Super Bowl XLVII, Stupid People in Surveys, Aliens: Colonial Marines, Soundgarden at the Riviera
Thursday, January 31, 2013Ray Lewis, to me, is sports culture’s most prominent reminder that sometimes, simply by virtue of being the most shameless about their misdeeds, the really hideous people in the world can still be rewarded with a life of luxury, fame and adulation that you and I will never experience. Karma mostly comes around for the great bulk of us, but every now and then, someone slips through the cracks into the good life they don’t deserve.
I can’t even talk about Ray Lewis without getting angry – I’m pissed just writing this. The whole country looks down on Ben Roethlisberger as a disgusting sleaze, and rightly so. Yet looking at Ray Lewis’s example, it seems Roethlisberger’s biggest perception problem is not being loud, brash or televangelistic enough. This strategy has worked so well for Ray that he’s shoved at us by the NFL and the media as someone we should not just appreciate for his play on the field, but actually admire as a human being. This is unacceptable to me.
There’s plenty written about why Ray Lewis is worthy of scorn. I cannot abide this dude going out with another Super Bowl. Please, 49ers: I don’t care about Jim Harbaugh’s tantrums, or Colin Kaepernick looking like a five-year-old in his oversized press-conference hat, or even (holding my nose here) the fact that a sixth SB win would tie your team with the Steelers for most Super Bowl wins by a franchise: you cannot let Ray Lewis win this game. I even picked you against my better judgment just so it’d be one more thing in your favor, although I can’t break .500 for the season even if you do win:
Two weeks ago: 0-1 (push pick for Atlanta); Overall: 129-131
At San Francisco -3.5 Baltimore
Just win. Do it for me and for my ill-defined sense of pro-athlete karma. You must.
- Also, this survey result hews pretty close to my belief that 20% of respondents in any survey are total idiots who should immediately be discarded:
Perhaps the most shocking is that 27 percent of those polled—more than a quarter—believe that “God plays a role in determining which team wins a sporting event.” Watch a game with three of your buddies.
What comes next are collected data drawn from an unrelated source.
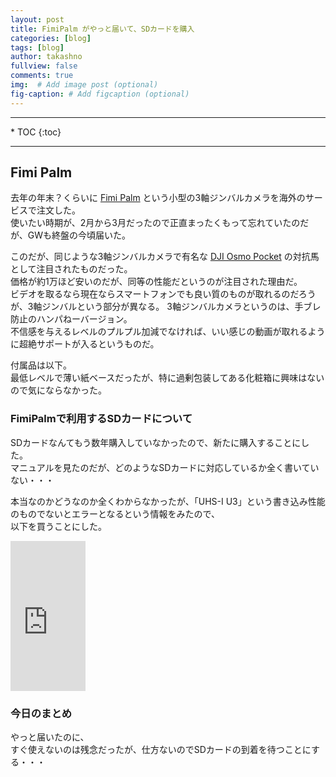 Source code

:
 ```yaml
---
layout: post
title: FimiPalm がやっと届いて、SDカードを購入
categories: [blog]
tags: [blog]
author: takashno
fullview: false
comments: true
img:  # Add image post (optional)
fig-caption: # Add figcaption (optional)
---
```


<!-- 目次 -->
<hr/>
* TOC
{:toc}
<hr/>

## Fimi Palm

去年の年末？くらいに [Fimi Palm](https://amzn.to/35Kqr4c) という小型の3軸ジンバルカメラを海外のサービスで注文した。  
使いたい時期が、2月から3月だったので正直まったくもって忘れていたのだが、GWも終盤の今頃届いた。

このだが、同じような3軸ジンバルカメラで有名な [DJI Osmo Pocket](https://amzn.to/2zqQCB6) の対抗馬として注目されたものだった。  
価格が約1万ほど安いのだが、同等の性能だというのが注目された理由だ。  
ビデオを取るなら現在ならスマートフォンでも良い質のものが取れるのだろうが、3軸ジンバルという部分が異なる。
3軸ジンバルカメラというのは、手ブレ防止のハンパねーバージョン。  
不信感を与えるレベルのプルプル加減でなければ、いい感じの動画が取れるように超絶サポートが入るというものだ。  

付属品は以下。  
最低レベルで薄い紙ベースだったが、特に過剰包装してある化粧箱に興味はないので気にならなかった。

### FimiPalmで利用するSDカードについて

SDカードなんてもう数年購入していなかったので、新たに購入することにした。  
マニュアルを見たのだが、どのようなSDカードに対応しているか全く書いていない・・・

本当なのかどうなのか全くわからなかったが、「UHS-I U3」という書き込み性能のものでないとエラーとなるという情報をみたので、  
以下を買うことにした。

<iframe style="width:120px;height:240px;" marginwidth="0" marginheight="0" scrolling="no" frameborder="0" src="https://rcm-fe.amazon-adsystem.com/e/cm?ref=tf_til&t=godfahter3-22&m=amazon&o=9&p=8&l=as1&IS2=1&detail=1&asins=B06XFHQGB9&linkId=ead9205483305ed2caa20def6a47fc8c&bc1=000000&lt1=_blank&fc1=333333&lc1=0066c0&bg1=ffffff&f=ifr">
</iframe>


### 今日のまとめ

やっと届いたのに、  
すぐ使えないのは残念だったが、仕方ないのでSDカードの到着を待つことにする・・・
Odds are that one of you wholeheartedly believes that God has a vested interest in the outcome of the game, and will influence it to get His way. This could really throw off Vegas’s lines.
It doesn’t matter if the question is whether the sun rotates around the Earth or whether we should bring back leaded gasoline, you will always find that at least 20% of people answer affirmatively. You’re really surveying 80% of your respondents to get a true feel for how thinking humans think about whatever it is you’re asking.
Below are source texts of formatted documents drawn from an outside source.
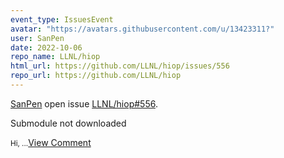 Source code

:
```yaml
---
event_type: IssuesEvent
avatar: "https://avatars.githubusercontent.com/u/13423311?"
user: SanPen
date: 2022-10-06
repo_name: LLNL/hiop
html_url: https://github.com/LLNL/hiop/issues/556
repo_url: https://github.com/LLNL/hiop
---
```


<a href='https://github.com/SanPen' target='_blank'>SanPen</a> open issue <a href='https://github.com/LLNL/hiop/issues/556' target='_blank'>LLNL/hiop#556</a>.

<p>Submodule not downloaded</p><small>Hi, ...</small><a href='https://github.com/LLNL/hiop/issues/556' target='_blank'>View Comment</a>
- Aliens: Colonial Marines will be out in February and looks pretty sweet. One story gripe: this is supposed to be set on the colony planet from Aliens, yet the settlement and surrounding area seems intact in all the trailers. Does this mean the reactor explosion never happened? I’m guessing the game designers haven’t missed this glaring question, but I mean shit, it’s kinda glaring. I’m cool with it thought if it means more aliens to blow up.
- I went to the Soundgarden show here last night, and it was amazing. I forgot how much those guys were the best thing ever to happen to grunge/metal/weird time signatures:
Awesome show and I want to go again. Space-time displacement plz.